■ What you are asked to do:
Your answer should consist of every line in the records that holds "textbf".

■ Extracted entries:

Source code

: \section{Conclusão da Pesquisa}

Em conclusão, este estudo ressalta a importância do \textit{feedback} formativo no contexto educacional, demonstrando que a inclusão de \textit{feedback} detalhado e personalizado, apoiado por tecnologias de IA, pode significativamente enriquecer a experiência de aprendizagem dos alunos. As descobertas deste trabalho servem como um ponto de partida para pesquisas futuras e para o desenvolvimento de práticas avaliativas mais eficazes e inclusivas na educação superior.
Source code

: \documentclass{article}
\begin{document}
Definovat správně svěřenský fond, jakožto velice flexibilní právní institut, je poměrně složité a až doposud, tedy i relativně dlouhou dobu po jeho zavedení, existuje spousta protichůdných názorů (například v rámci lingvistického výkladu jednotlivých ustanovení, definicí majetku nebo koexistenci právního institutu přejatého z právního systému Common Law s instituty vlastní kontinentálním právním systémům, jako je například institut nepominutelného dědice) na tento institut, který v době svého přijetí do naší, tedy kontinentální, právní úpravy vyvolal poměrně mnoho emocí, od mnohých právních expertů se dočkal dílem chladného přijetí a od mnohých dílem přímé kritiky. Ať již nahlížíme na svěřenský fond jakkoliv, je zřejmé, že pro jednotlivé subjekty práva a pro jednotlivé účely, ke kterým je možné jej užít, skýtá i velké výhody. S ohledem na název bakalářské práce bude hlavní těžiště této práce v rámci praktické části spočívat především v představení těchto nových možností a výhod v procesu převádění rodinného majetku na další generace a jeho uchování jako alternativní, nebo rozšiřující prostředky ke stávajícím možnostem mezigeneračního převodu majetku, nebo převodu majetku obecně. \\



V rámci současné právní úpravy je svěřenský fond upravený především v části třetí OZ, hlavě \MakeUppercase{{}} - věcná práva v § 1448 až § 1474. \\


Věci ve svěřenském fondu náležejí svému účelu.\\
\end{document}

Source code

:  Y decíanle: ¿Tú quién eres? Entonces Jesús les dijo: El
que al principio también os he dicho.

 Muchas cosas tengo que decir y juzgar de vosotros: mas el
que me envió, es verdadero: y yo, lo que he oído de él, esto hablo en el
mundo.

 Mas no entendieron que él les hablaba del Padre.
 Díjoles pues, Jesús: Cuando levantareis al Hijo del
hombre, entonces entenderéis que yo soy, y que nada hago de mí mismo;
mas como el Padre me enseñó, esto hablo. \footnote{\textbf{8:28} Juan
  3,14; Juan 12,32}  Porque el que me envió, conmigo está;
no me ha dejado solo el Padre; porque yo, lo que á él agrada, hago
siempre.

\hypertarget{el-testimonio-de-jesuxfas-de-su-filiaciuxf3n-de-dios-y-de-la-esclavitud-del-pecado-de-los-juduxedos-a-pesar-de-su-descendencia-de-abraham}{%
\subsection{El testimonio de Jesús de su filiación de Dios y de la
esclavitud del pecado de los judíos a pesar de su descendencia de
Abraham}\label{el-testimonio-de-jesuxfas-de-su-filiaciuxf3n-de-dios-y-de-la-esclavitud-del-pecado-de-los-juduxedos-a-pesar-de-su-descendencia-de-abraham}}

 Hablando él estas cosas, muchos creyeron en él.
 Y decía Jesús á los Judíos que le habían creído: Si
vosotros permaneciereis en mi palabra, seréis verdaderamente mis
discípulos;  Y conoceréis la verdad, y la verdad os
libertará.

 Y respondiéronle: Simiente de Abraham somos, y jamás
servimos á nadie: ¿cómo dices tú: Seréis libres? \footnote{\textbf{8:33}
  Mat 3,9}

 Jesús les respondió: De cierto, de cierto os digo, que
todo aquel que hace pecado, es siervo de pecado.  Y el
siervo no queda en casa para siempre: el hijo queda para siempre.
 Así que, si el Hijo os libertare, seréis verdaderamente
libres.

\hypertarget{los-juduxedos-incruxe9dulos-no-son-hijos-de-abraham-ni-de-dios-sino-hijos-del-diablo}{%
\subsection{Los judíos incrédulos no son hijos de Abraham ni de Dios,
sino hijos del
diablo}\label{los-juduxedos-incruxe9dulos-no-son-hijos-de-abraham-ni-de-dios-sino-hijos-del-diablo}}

■ Output for this task:
mas como el Padre me enseñó, esto hablo. \footnote{\textbf{8:28} Juan
servimos á nadie: ¿cómo dices tú: Seréis libres? \footnote{\textbf{8:33}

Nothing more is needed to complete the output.